Olivia odiaba que la interrumpieran cuando se encontraba en compañía de sus concubinos.
- Habla. – Ordeno de manera tajante sin soltar la mano de Alexander quien empezó a balancearlas de manera infantil.
- Encontré el motivo por el cual el objeto divino enloqueció en la biblioteca. – El joven de ojos violeta se apresuro a ver al Vizconde quien únicamente con la mención del objeto se estremeció. – El intento del Vizconde Cavendeshi no era la causa, únicamente tuvo una pésima suerte para estar en ese momento cerca del objeto.
- Entonces… - La voz del joven de ojos avellana interrumpió a Sirius. – El hecho que intentara descubrir como utilizarlo, no era la causa para que empezara a atacar a los demás, ¿verdad? – El hombre de cabello n***o asintió con la cabeza, Paolo en ese momento sintió un peso menos en sus hombros.
La culpa del fallecimiento de varios soldados a manos del objeto divino no era su responsabilidad, saber eso aliviaba el peso que sentía en su corazón desde hace tres semanas.

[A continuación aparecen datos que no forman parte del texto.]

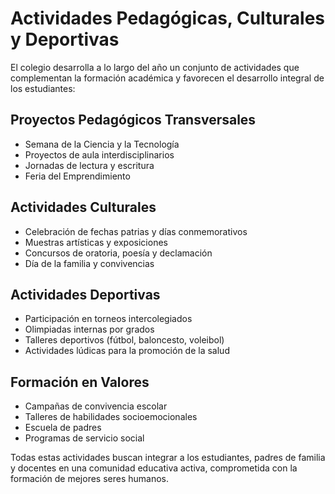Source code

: # Actividades Pedagógicas, Culturales y Deportivas

El colegio desarrolla a lo largo del año un conjunto de actividades que complementan la formación académica y favorecen el desarrollo integral de los estudiantes:

## Proyectos Pedagógicos Transversales

- Semana de la Ciencia y la Tecnología
- Proyectos de aula interdisciplinarios
- Jornadas de lectura y escritura
- Feria del Emprendimiento

## Actividades Culturales

- Celebración de fechas patrias y días conmemorativos
- Muestras artísticas y exposiciones
- Concursos de oratoria, poesía y declamación
- Día de la familia y convivencias

## Actividades Deportivas

- Participación en torneos intercolegiados
- Olimpiadas internas por grados
- Talleres deportivos (fútbol, baloncesto, voleibol)
- Actividades lúdicas para la promoción de la salud

## Formación en Valores

- Campañas de convivencia escolar
- Talleres de habilidades socioemocionales
- Escuela de padres
- Programas de servicio social

Todas estas actividades buscan integrar a los estudiantes, padres de familia y docentes en una comunidad educativa activa, comprometida con la formación de mejores seres humanos.
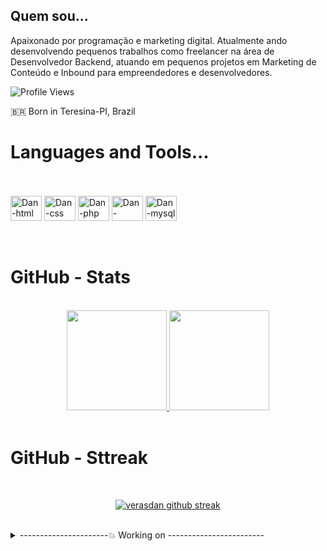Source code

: ## Quem sou...

Apaixonado por programação e marketing digital. Atualmente ando desenvolvendo pequenos trabalhos como freelancer na área de Desenvolvedor Backend, atuando em pequenos projetos em Marketing de Conteúdo e Inbound para empreendedores e desenvolvedores.

![Profile Views](https://komarev.com/ghpvc/?username=verasdan)

🇧🇷 Born in Teresina-PI, Brazil

# Languages and Tools...

<br>
</div>
<div style="display: inline_block"><br>
<img align="center" alt="Dan-html" height="40" width="50" src="https://cdn.jsdelivr.net/gh/devicons/devicon/icons/html5/html5-plain-wordmark.svg">
<img align="center" alt="Dan-css" height="40" width="50" src="https://cdn.jsdelivr.net/gh/devicons/devicon/icons/css3/css3-plain-wordmark.svg">
<img align="center" alt="Dan-php" height="40" width="50" src="https://cdn.jsdelivr.net/gh/devicons/devicon/icons/php/php-plain.svg">
<img align="center" alt="Dan-laravel" height="40" width="50" src="https://cdn.jsdelivr.net/gh/devicons/devicon/icons/laravel/laravel-plain-wordmark.svg">
<img align="center" alt="Dan-mysql" height="40" width="50" src="https://cdn.jsdelivr.net/gh/devicons/devicon/icons/mysql/mysql-plain.svg">
</div>


<br>
<br>

# GitHub - Stats 

<br>

<div align="center">
  <a href="https://github.com/verasdan">
  <img height="160em" src="https://github-readme-stats.vercel.app/api?username=verasdan&show_icons=true&theme=dark&include_all_commits=true&count_private=true"/>
  <img height="160em" src="https://github-readme-stats.vercel.app/api/top-langs/?username=verasdan&layout=compact&langs_count=7&theme=dark"/></a>
</div>

<br>

# GitHub - Sttreak 

<br>

<div align="center">
  
[![verasdan github streak](https://github-readme-streak-stats.herokuapp.com/?user=verasdan&theme=blue-green)](https://github.com/verasdan/github-readme-streak-stats)

</div>

<br>

<details>
  <summary> ----------------------💥 Working on ------------------------</summary>
<br>
  <p align="center">
    <a href="https://github.com/verasdan/SistemaSuperGestao">
      <img src="https://github-readme-stats.vercel.app/api/pin/?username=verasdan&repo=SistemaSuperGestao&show_owner=true&theme=react" />
    </a>&ensp;
    <a href="https://github.com/verasdan/SistemaLogin">
      <img src="https://github-readme-stats.vercel.app/api/pin/?username=verasdan&repo=SistemaLogin&show_owner=true&theme=react" />
    </a>
  </p>
  
</details>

- ¿Vez? – La suave voz del mestizo causo que Cavendenshi dejara salir una risa nerviosa de sus labios. – No es tu culpa. - Alexander coloco su mano libre sobre el hombro derecho de su mejor amigo antes de dedicarle una sonrisa.
Los ojos oscuros de la Emperatriz divisaron al hombre delante de su persona, el Alquimista de la Torre Imperial carraspeo su garganta antes de girar su rostro en dirección a la mujer de piel lechosa quien tenía un rostro estoico. Sirius emitió un leve suspiro de sus labios antes de seguir con su explicación.

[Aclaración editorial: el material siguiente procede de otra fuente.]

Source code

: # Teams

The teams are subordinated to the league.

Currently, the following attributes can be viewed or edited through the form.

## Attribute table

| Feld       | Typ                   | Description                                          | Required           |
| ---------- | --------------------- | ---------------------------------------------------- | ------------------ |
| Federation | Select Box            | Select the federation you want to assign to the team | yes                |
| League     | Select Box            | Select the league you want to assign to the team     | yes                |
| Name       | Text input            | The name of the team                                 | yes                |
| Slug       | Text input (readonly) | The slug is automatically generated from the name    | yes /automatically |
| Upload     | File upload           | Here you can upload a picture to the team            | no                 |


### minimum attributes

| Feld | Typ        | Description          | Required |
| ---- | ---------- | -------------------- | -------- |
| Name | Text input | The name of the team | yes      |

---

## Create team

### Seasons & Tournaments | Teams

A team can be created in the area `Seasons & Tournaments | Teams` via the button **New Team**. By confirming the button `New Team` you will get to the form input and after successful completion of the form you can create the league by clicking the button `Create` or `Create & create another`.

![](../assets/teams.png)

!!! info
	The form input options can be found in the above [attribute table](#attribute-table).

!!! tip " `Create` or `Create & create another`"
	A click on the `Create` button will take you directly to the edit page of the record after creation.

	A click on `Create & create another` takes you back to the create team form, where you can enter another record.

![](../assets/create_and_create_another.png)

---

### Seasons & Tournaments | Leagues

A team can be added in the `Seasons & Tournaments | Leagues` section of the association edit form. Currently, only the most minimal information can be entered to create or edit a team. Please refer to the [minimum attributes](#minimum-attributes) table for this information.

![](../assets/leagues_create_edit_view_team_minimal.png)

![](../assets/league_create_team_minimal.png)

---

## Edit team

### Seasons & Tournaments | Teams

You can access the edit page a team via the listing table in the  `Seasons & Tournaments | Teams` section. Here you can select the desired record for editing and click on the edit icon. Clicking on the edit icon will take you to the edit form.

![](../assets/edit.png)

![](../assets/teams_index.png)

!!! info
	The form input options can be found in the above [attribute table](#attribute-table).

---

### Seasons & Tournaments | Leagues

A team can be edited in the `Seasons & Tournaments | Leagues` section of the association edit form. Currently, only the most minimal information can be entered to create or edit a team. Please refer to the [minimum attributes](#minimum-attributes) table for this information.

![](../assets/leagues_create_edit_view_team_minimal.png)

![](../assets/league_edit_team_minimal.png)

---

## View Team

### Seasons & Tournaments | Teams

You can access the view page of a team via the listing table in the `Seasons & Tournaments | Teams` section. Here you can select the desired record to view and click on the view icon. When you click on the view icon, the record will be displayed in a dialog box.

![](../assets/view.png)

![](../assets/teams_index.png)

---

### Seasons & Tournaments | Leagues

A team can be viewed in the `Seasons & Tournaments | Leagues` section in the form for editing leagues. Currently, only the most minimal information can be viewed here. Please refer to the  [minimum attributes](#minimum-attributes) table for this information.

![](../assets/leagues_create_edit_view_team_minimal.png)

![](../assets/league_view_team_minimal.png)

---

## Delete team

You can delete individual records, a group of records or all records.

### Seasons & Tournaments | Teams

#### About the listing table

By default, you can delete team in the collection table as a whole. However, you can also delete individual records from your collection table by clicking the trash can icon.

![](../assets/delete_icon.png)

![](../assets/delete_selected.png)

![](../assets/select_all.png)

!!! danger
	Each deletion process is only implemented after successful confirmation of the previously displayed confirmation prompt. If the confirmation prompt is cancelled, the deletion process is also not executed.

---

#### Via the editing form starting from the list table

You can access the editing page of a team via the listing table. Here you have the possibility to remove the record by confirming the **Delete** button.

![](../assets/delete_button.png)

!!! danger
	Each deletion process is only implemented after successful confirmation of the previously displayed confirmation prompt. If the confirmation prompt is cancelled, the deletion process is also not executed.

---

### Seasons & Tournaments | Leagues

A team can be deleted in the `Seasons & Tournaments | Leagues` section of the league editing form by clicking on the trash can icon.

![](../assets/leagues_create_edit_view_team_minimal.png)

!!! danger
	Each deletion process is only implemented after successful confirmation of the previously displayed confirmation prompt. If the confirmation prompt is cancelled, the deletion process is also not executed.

- Estuve investigando en las anotaciones que tenia de ese día, al mismo tiempo estuve buscando en los archivos que tenemos sobre el objeto divino. – Los tres concubinos Imperiales giraron su rostro a escuchar el tema de los archivos porque los documentos del mismo se encontraban en una sección especial de la biblioteca. – Las estrellas tuvieron una alteración en el noreste.

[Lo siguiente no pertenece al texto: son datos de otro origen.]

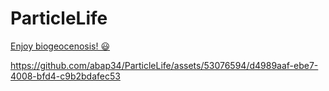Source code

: # ParticleLife


[Enjoy biogeocenosis! 😃](abap34.com/particle_life.html)


https://github.com/abap34/ParticleLife/assets/53076594/d4989aaf-ebe7-4008-bfd4-c9b2bdafec53

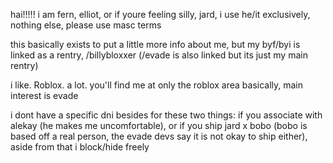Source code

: hai!!!!! i am fern, elliot, or if youre feeling silly, jard, i use he/it exclusively, nothing else, please use masc terms

this basically exists to put a little more info about me, but my byf/byi is linked as a rentry, /billybloxxer (/evade is also linked but its just my main rentry)

i like. Roblox. a lot. you'll find me at only the roblox area basically, main interest is evade

i dont have a specific dni besides for these two things: if you associate with alekay (he makes me uncomfortable), or if you ship jard x bobo (bobo is based off a real person, the evade devs say it is not okay to ship either), aside from that i block/hide freely
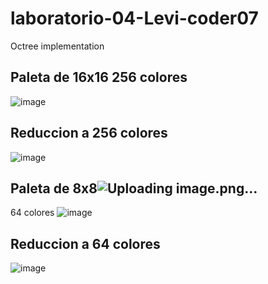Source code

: # laboratorio-04-Levi-coder07
Octree implementation
## Paleta de 16x16 256 colores 
![image](https://user-images.githubusercontent.com/82822546/202364006-d18583ea-1979-44ed-a918-e2db95d5e7cd.png)


## Reduccion a 256 colores 
![image](https://user-images.githubusercontent.com/82822546/202363941-c380e05b-7f7d-444e-a371-bbf676afa77f.png)
## Paleta de 8x8![Uploading image.png…]()
 64 colores 
![image](https://user-images.githubusercontent.com/82822546/202363645-2ac2d460-d441-405b-86f8-1f9049558155.png)
## Reduccion a 64 colores 
![image](https://user-images.githubusercontent.com/82822546/202363745-4bc9301d-d88e-4a87-9ff7-d258873d50a0.png)
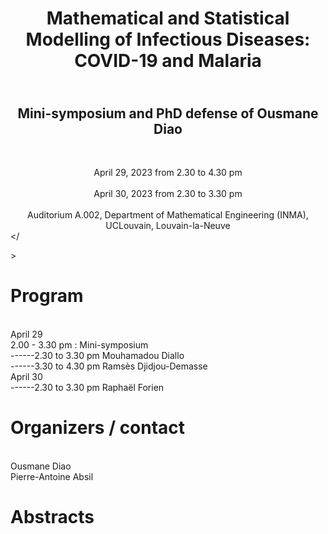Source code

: <!DOCTYPE html>
<html>
<body>
<p>
<h1><center> Mathematical and Statistical Modelling of Infectious Diseases: COVID-19 and Malaria</center></h1>
<h2><br><center>Mini-symposium and PhD defense of Ousmane Diao</center></h2>

<br><center>April 29, 2023 from 2.30 to 4.30 pm</center>
<br><center>April 30, 2023 from 2.30 to 3.30 pm</center>
<br><center>Auditorium A.002, Department of Mathematical Engineering (INMA), UCLouvain, Louvain-la-Neuve</center> </<p>>



<p>
<h1> Program </h1>
<br>April 29
<br>2.00 - 3.30 pm : Mini-symposium
<br>------2.30 to 3.30 pm Mouhamadou Diallo
<br>------3.30 to 4.30 pm Ramsès Djidjou-Demasse
<br>April 30
<br>------2.30 to 3.30 pm Raphaël Forien
</p>

<p>
<h1> Organizers / contact </h1>
<br>Ousmane Diao
<br>Pierre-Antoine Absil
</p>

<p>
<h1>Abstracts </h1>
</p>


</body>
</html>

- ¿Qué clase de alteración? – Cuestiono el hombre de cabello castaño.
- Una alteración en la formación de todas las constelaciones existentes en esa dirección. – Los ojos violetas divisaron la mirada contraria carente de emociones, no obstante, en los ojos de la Emperatriz era notorio la inquietud. – Al principio sospechaba que se debida a la cercanía del mes Minht para las criaturas mágicas pero cuando revise los archivos sobre la funcionalidad de “La Condena de la oscuridad” me di cuenta que era el caso contrario.
- ¿Qué esta provocando su comportamiento violento? – El hombre de cabello ondulado se apresuro a hablar.
Adonis pensaba que acabando con la fuente de ese comportamiento, el caos en el Palacio Imperial culminaría con facilidad, de esa manera, la Emperatriz tendría una menos fuente de estrés,
- Es la magia negra. – La voz ligeramente del hombre causo que los presentes se sintieran tensos.